*** Opening The input ***

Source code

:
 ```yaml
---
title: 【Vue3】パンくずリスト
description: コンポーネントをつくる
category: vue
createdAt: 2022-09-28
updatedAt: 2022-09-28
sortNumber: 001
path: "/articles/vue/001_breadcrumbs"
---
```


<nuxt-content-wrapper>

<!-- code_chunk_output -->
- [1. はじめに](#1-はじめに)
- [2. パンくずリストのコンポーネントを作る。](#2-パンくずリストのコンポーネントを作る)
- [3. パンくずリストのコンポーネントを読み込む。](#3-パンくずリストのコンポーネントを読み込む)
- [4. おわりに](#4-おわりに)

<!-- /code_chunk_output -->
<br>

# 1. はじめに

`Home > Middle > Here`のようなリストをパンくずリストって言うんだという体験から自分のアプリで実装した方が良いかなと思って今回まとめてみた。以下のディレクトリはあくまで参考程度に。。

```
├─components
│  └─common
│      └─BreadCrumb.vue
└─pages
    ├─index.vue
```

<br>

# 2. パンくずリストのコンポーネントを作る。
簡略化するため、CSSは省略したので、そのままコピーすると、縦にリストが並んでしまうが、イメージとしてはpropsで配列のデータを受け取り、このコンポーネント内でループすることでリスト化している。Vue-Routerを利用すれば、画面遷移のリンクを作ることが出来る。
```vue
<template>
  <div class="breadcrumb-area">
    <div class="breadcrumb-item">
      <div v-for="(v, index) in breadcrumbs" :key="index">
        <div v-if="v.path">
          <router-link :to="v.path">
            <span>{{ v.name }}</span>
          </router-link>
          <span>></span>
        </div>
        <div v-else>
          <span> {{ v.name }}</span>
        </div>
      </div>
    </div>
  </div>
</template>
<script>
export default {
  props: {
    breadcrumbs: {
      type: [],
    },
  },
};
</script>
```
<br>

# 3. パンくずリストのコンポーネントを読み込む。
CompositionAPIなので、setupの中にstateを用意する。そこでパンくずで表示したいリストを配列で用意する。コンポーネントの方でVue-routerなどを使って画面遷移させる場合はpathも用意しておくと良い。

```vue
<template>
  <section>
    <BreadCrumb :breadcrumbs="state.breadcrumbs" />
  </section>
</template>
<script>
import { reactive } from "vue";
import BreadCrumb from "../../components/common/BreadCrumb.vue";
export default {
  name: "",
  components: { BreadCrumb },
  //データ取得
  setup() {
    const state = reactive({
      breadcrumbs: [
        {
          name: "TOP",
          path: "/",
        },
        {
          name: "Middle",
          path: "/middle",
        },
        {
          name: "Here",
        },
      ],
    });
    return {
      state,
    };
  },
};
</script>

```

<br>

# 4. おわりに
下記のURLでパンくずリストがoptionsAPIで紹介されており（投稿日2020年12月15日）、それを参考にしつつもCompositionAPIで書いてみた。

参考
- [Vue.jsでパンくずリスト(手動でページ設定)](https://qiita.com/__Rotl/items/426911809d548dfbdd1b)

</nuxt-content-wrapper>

*** Closing The input ***

Write every record above out again exactly as it stands.

Source code

:
 ```yaml
---
title: 【Vue3】パンくずリスト
description: コンポーネントをつくる
category: vue
createdAt: 2022-09-28
updatedAt: 2022-09-28
sortNumber: 001
path: "/articles/vue/001_breadcrumbs"
---
```


<nuxt-content-wrapper>

<!-- code_chunk_output -->
- [1. はじめに](#1-はじめに)
- [2. パンくずリストのコンポーネントを作る。](#2-パンくずリストのコンポーネントを作る)
- [3. パンくずリストのコンポーネントを読み込む。](#3-パンくずリストのコンポーネントを読み込む)
- [4. おわりに](#4-おわりに)

<!-- /code_chunk_output -->
<br>

# 1. はじめに

`Home > Middle > Here`のようなリストをパンくずリストって言うんだという体験から自分のアプリで実装した方が良いかなと思って今回まとめてみた。以下のディレクトリはあくまで参考程度に。。

```
├─components
│  └─common
│      └─BreadCrumb.vue
└─pages
    ├─index.vue
```

<br>

# 2. パンくずリストのコンポーネントを作る。
簡略化するため、CSSは省略したので、そのままコピーすると、縦にリストが並んでしまうが、イメージとしてはpropsで配列のデータを受け取り、このコンポーネント内でループすることでリスト化している。Vue-Routerを利用すれば、画面遷移のリンクを作ることが出来る。
```vue
<template>
  <div class="breadcrumb-area">
    <div class="breadcrumb-item">
      <div v-for="(v, index) in breadcrumbs" :key="index">
        <div v-if="v.path">
          <router-link :to="v.path">
            <span>{{ v.name }}</span>
          </router-link>
          <span>></span>
        </div>
        <div v-else>
          <span> {{ v.name }}</span>
        </div>
      </div>
    </div>
  </div>
</template>
<script>
export default {
  props: {
    breadcrumbs: {
      type: [],
    },
  },
};
</script>
```
<br>

# 3. パンくずリストのコンポーネントを読み込む。
CompositionAPIなので、setupの中にstateを用意する。そこでパンくずで表示したいリストを配列で用意する。コンポーネントの方でVue-routerなどを使って画面遷移させる場合はpathも用意しておくと良い。

```vue
<template>
  <section>
    <BreadCrumb :breadcrumbs="state.breadcrumbs" />
  </section>
</template>
<script>
import { reactive } from "vue";
import BreadCrumb from "../../components/common/BreadCrumb.vue";
export default {
  name: "",
  components: { BreadCrumb },
  //データ取得
  setup() {
    const state = reactive({
      breadcrumbs: [
        {
          name: "TOP",
          path: "/",
        },
        {
          name: "Middle",
          path: "/middle",
        },
        {
          name: "Here",
        },
      ],
    });
    return {
      state,
    };
  },
};
</script>

```

<br>

# 4. おわりに
下記のURLでパンくずリストがoptionsAPIで紹介されており（投稿日2020年12月15日）、それを参考にしつつもCompositionAPIで書いてみた。

参考
- [Vue.jsでパンくずリスト(手動でページ設定)](https://qiita.com/__Rotl/items/426911809d548dfbdd1b)

</nuxt-content-wrapper>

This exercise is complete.